THE PROBLEM: Reproduce the following records exactly from the line containing "putpixel(xcenter-x,ycenter-y,6);" onward, ending with the last line and including it.
++++ PROVIDED MATERIAL
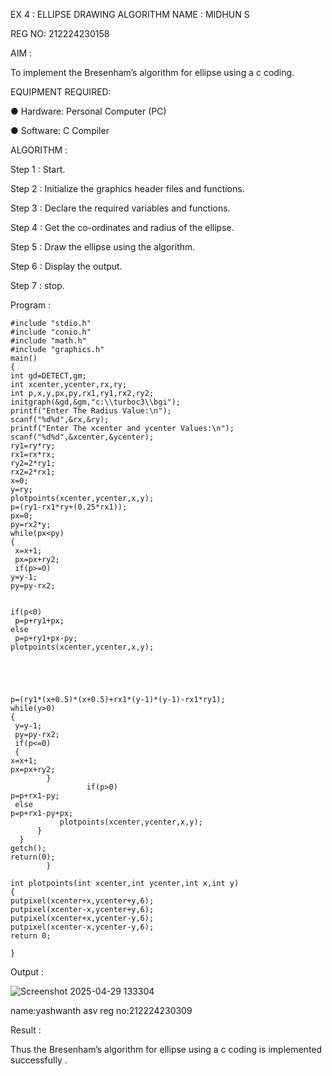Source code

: EX 4 : ELLIPSE DRAWING ALGORITHM
NAME : MIDHUN S

REG NO: 212224230158

AIM :

To implement the Bresenham’s algorithm for ellipse using a c coding.

EQUIPMENT REQUIRED:

● Hardware: Personal Computer (PC)

● Software: C Compiler

ALGORITHM :

Step 1 : Start.

Step 2 : Initialize the graphics header files and functions.

Step 3 : Declare the required variables and functions.

Step 4 : Get the co-ordinates and radius of the ellipse.

Step 5 : Draw the ellipse using the algorithm.

Step 6 : Display the output.

Step 7 : stop.

Program :

    #include "stdio.h" 
    #include "conio.h" 
    #include "math.h" 
    #include "graphics.h" 
    main() 
    { 
    int gd=DETECT,gm; 
    int xcenter,ycenter,rx,ry; 
    int p,x,y,px,py,rx1,ry1,rx2,ry2; 
    initgraph(&gd,&gm,"c:\\turboc3\\bgi");
    printf("Enter The Radius Value:\n"); 
    scanf("%d%d",&rx,&ry); 
    printf("Enter The xcenter and ycenter Values:\n"); 
    scanf("%d%d",&xcenter,&ycenter); 
    ry1=ry*ry; 
    rx1=rx*rx; 
    ry2=2*ry1; 
    rx2=2*rx1; 
    x=0; 
    y=ry; 
    plotpoints(xcenter,ycenter,x,y); 
    p=(ry1-rx1*ry+(0.25*rx1)); 
    px=0; 
    py=rx2*y; 
    while(px<py) 
    { 
     x=x+1; 
     px=px+ry2; 
     if(p>=0) 
    y=y-1; 
    py=py-rx2; 
 
 
    if(p<0) 
     p=p+ry1+px; 
    else 
     p=p+ry1+px-py; 
    plotpoints(xcenter,ycenter,x,y); 
 
 
 
 
 
    p=(ry1*(x+0.5)*(x+0.5)+rx1*(y-1)*(y-1)-rx1*ry1);  
    while(y>0)
    { 
     y=y-1; 
     py=py-rx2; 
     if(p<=0) 
     { 
    x=x+1; 
    px=px+ry2; 
            } 
                     if(p>0) 
    p=p+rx1-py; 
     else 
    p=p+rx1-py+px; 
               plotpoints(xcenter,ycenter,x,y); 
          } 
      } 
    getch(); 
    return(0); 
            } 
 
    int plotpoints(int xcenter,int ycenter,int x,int y) 
    { 
    putpixel(xcenter+x,ycenter+y,6); 
    putpixel(xcenter-x,ycenter+y,6); 
    putpixel(xcenter+x,ycenter-y,6); 
    putpixel(xcenter-x,ycenter-y,6);
    return 0;
 
    }
Output :

![Screenshot 2025-04-29 133304](https://github.com/user-attachments/assets/a4f49e5e-b191-4bc6-a322-63d948f5efcc)




name:yashwanth asv
reg no:212224230309


Result :

Thus the Bresenham’s algorithm for ellipse using a c coding is implemented successfully .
++++++++
EXPECTED OUTPUT:
    putpixel(xcenter-x,ycenter-y,6);
    return 0;
 
    }
Output :

![Screenshot 2025-04-29 133304](https://github.com/user-attachments/assets/a4f49e5e-b191-4bc6-a322-63d948f5efcc)




name:yashwanth asv
reg no:212224230309


Result :

Thus the Bresenham’s algorithm for ellipse using a c coding is implemented successfully .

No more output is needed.